[Records excerpted from a collection]
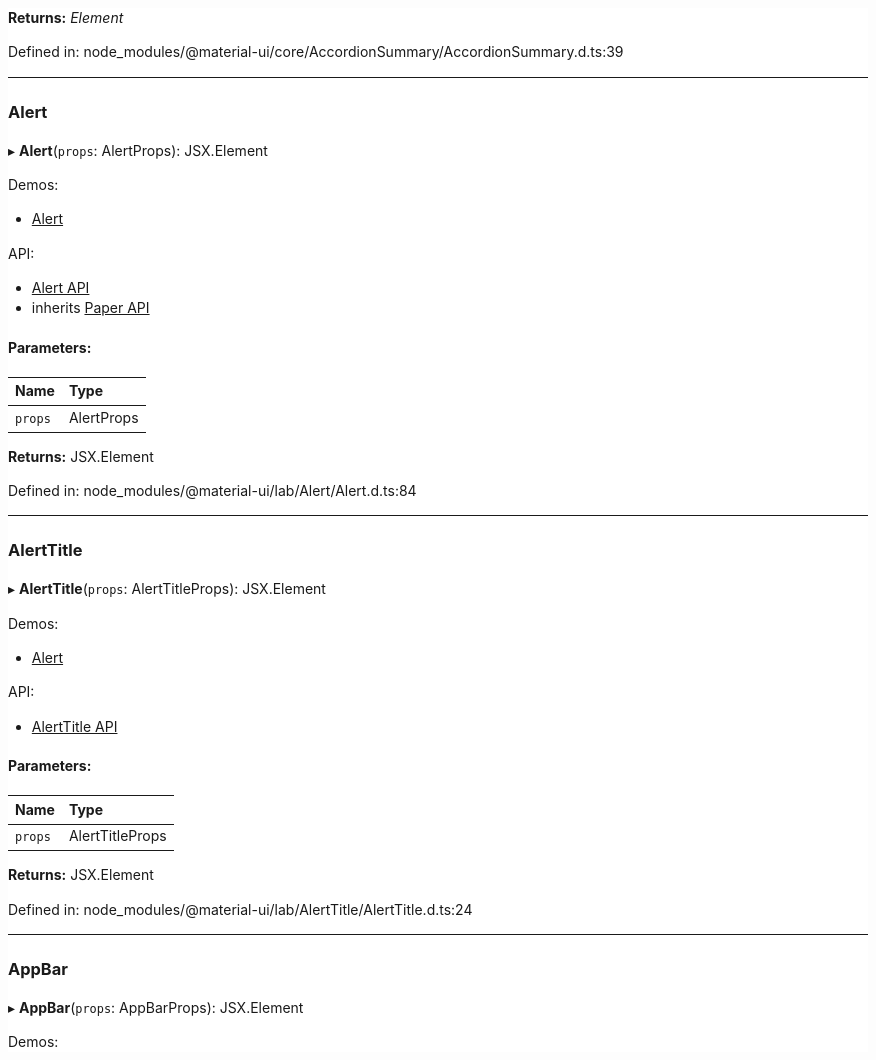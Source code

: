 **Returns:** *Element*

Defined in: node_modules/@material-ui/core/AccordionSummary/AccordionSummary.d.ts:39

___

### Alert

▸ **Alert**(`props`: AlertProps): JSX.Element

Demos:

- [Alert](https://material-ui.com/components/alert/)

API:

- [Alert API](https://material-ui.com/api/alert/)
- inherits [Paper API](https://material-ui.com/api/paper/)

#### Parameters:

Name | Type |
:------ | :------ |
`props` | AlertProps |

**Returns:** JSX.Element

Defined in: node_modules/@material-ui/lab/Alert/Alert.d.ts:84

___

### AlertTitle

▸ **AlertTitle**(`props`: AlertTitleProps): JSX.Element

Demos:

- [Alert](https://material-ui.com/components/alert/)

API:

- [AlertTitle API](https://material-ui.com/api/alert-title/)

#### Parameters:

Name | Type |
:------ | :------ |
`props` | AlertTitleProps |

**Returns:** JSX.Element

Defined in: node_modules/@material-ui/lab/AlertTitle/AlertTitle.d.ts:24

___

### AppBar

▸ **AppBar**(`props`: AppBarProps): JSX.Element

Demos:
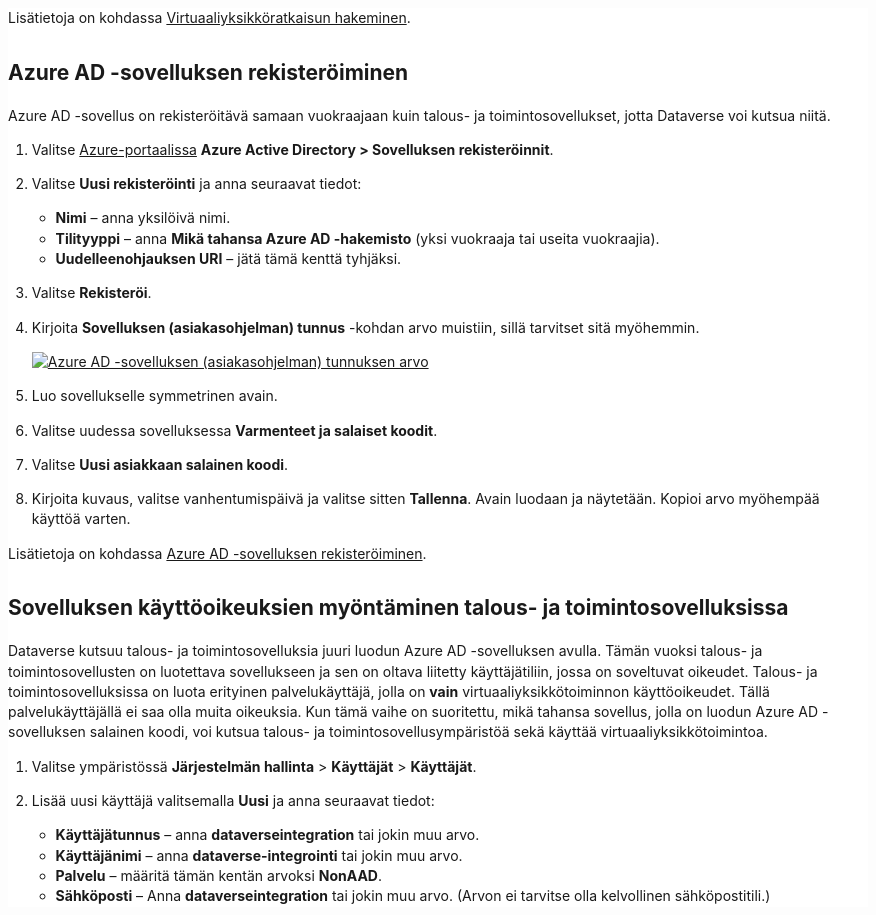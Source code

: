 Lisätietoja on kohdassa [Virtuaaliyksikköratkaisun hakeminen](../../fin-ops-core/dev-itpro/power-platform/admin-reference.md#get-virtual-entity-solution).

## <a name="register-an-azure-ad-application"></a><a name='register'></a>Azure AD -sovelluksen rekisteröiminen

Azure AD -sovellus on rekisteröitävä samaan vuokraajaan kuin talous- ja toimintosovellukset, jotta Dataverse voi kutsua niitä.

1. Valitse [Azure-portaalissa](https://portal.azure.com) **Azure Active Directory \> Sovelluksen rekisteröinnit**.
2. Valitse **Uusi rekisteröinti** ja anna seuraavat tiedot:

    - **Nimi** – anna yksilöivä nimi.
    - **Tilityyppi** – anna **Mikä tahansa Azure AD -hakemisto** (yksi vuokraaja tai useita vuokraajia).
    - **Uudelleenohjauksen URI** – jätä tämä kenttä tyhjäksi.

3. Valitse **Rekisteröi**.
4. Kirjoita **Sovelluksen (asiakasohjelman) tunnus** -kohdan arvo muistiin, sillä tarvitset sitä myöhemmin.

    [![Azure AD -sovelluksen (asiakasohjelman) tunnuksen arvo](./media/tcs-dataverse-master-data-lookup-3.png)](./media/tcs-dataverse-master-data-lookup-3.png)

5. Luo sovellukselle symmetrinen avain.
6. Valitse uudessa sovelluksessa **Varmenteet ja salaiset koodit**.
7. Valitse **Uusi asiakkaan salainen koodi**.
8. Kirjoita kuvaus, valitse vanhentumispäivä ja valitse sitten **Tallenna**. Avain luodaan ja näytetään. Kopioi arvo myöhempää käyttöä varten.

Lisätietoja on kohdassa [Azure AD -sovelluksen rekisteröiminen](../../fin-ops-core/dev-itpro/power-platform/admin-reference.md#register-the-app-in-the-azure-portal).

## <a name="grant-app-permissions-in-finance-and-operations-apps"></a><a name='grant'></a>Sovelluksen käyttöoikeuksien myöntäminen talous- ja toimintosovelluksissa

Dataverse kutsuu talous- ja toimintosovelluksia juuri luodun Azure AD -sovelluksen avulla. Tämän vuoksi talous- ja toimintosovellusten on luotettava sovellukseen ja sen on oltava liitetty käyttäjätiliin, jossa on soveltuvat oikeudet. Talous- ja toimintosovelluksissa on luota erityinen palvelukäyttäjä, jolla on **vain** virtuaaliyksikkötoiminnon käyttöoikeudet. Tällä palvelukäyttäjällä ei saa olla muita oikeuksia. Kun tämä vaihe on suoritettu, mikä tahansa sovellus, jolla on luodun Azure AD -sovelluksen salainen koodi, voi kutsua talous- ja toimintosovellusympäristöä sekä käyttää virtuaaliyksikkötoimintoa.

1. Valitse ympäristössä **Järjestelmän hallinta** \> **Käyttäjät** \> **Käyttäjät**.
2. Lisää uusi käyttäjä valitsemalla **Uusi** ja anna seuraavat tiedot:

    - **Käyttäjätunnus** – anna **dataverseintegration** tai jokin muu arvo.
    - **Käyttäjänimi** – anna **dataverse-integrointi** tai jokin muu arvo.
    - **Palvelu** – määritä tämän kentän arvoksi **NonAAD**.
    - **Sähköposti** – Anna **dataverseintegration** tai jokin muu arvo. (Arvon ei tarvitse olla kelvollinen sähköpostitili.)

▶ [DIRECTIONS]:
In the data above, find each line that uses the string "admin". Copy it.

▶ [FINISHED EXERCISE]:
: Lisätietoja on kohdassa [Virtuaaliyksikköratkaisun hakeminen](../../fin-ops-core/dev-itpro/power-platform/admin-reference.md#get-virtual-entity-solution).
Lisätietoja on kohdassa [Azure AD -sovelluksen rekisteröiminen](../../fin-ops-core/dev-itpro/power-platform/admin-reference.md#register-the-app-in-the-azure-portal).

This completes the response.